The opportunity to apply academic knowledge to real world experiences is key to student's long term success, says SIT's Industry Advisory Committee (IAC) member and manpower director of National Council of Social Service (NCSS), Mr Anjan Ghosh. "Industry exposure enables students to truly understand the roles that they are expected to perform upon graduation. It also provides an opportunity for students to test-drive the knowledge derived in classroom into practice," says Mr Ghosh.
Ivan recalls rolling out an activity for a new patient, only to notice that the patient had serious difficulty in performing the suggested exercise. Tapping into what he had learnt by then, Ivan set to narrow down the patient's limitations, and revised the activities accordingly, achieving a more positive outcome. "The experience was especially memorable to me as it was the very first time I saw my theoretical learning from the degree programme come alive in treatment and assessment of a patient," says Ivan. "Everything we've learnt equips us well for clinical practice."

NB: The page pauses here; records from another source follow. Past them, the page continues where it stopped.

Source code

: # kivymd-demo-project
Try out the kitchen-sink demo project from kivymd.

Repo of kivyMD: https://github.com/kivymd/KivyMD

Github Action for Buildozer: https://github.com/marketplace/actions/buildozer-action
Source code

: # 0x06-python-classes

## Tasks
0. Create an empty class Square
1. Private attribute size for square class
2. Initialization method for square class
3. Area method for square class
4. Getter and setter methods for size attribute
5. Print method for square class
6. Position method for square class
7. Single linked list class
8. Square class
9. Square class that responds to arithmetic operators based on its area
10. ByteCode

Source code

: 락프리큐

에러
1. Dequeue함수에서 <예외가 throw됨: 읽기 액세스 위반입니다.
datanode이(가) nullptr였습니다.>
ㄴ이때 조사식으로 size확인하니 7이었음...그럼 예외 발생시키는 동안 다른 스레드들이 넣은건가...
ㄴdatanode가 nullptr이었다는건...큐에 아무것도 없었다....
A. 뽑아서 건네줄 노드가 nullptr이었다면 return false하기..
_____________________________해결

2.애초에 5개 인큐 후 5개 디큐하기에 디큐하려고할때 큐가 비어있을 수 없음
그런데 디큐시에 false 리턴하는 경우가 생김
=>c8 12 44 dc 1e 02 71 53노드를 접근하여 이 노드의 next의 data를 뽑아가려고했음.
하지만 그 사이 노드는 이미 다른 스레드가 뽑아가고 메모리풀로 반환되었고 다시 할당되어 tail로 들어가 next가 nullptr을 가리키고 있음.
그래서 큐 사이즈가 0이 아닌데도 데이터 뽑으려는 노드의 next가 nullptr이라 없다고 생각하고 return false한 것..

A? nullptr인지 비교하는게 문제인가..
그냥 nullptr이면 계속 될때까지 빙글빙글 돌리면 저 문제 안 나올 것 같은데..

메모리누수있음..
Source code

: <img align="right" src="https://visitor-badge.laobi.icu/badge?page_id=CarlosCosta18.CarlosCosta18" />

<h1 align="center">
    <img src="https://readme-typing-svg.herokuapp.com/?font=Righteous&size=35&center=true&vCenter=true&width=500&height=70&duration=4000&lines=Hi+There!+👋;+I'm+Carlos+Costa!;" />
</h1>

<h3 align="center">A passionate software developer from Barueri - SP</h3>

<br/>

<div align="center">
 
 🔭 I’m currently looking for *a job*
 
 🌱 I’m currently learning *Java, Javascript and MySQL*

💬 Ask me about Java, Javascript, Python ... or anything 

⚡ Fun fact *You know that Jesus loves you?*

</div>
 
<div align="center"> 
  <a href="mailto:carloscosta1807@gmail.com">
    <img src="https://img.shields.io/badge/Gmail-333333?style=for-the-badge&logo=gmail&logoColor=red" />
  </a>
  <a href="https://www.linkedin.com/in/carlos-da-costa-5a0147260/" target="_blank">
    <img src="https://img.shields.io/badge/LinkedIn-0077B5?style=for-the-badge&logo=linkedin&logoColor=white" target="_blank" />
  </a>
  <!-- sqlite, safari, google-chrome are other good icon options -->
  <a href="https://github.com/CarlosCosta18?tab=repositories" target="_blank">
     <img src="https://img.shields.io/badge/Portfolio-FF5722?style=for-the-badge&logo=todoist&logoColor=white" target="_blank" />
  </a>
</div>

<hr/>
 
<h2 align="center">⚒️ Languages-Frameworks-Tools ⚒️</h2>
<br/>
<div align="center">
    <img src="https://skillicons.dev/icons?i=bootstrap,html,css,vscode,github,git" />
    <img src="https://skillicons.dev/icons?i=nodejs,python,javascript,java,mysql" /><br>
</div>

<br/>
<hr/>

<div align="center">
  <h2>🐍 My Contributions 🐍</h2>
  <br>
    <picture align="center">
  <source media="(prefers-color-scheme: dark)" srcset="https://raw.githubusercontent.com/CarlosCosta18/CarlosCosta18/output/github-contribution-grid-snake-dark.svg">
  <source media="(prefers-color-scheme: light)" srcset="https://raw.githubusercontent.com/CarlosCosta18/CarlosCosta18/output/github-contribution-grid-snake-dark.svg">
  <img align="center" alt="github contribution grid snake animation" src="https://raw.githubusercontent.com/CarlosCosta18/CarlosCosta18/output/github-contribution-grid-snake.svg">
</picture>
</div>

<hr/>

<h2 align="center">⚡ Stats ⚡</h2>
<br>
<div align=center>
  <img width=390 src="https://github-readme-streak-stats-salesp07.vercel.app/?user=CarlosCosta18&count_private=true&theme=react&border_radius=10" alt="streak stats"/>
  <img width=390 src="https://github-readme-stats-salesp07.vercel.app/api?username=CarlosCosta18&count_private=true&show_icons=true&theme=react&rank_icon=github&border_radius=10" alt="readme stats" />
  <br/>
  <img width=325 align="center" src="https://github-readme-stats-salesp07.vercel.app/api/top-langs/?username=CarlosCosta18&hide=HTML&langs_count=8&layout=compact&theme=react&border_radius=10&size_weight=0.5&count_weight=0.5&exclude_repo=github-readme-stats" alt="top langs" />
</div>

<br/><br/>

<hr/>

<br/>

“Everything we've learnt equips us well for clinical practice.”
The learning never stops
Students with attachment experience in a hospital setting are preferred by the industry as they will be more adept at adapting to clinical work as fresh hires, says BVH's occupational therapist Ms Yumi Watanabe, also Ivan's internship supervisor. "Their training and onboarding process can be expedited as a result," she says.
With the introduction of advanced technology, the healthcare landscape is quickly shifting. Additionally, OT services are extending beyond hospital inpatient settings and into the community. OTs of the future will increasingly find their skills in demand within homes and home-based hospices, Ms Watanabe says.
"It is therefore important for OTs to be updated with new knowledge and skills, and apply evidence-based skills in their own clinical work, in order to provide more effective treatments," says Ms Watanabe, adding that she is more than happy to train incoming students, "grooming [them] to be competent OTs who shape the future healthcare system".
An advocate of lifelong learning, Ivan is geared up for any challenge ahead. Scrubs and game face on, he says: "Going forward, I know I must always be kept abreast on the latest research and technology so I can do my job better and improve treatment outcomes for my patients."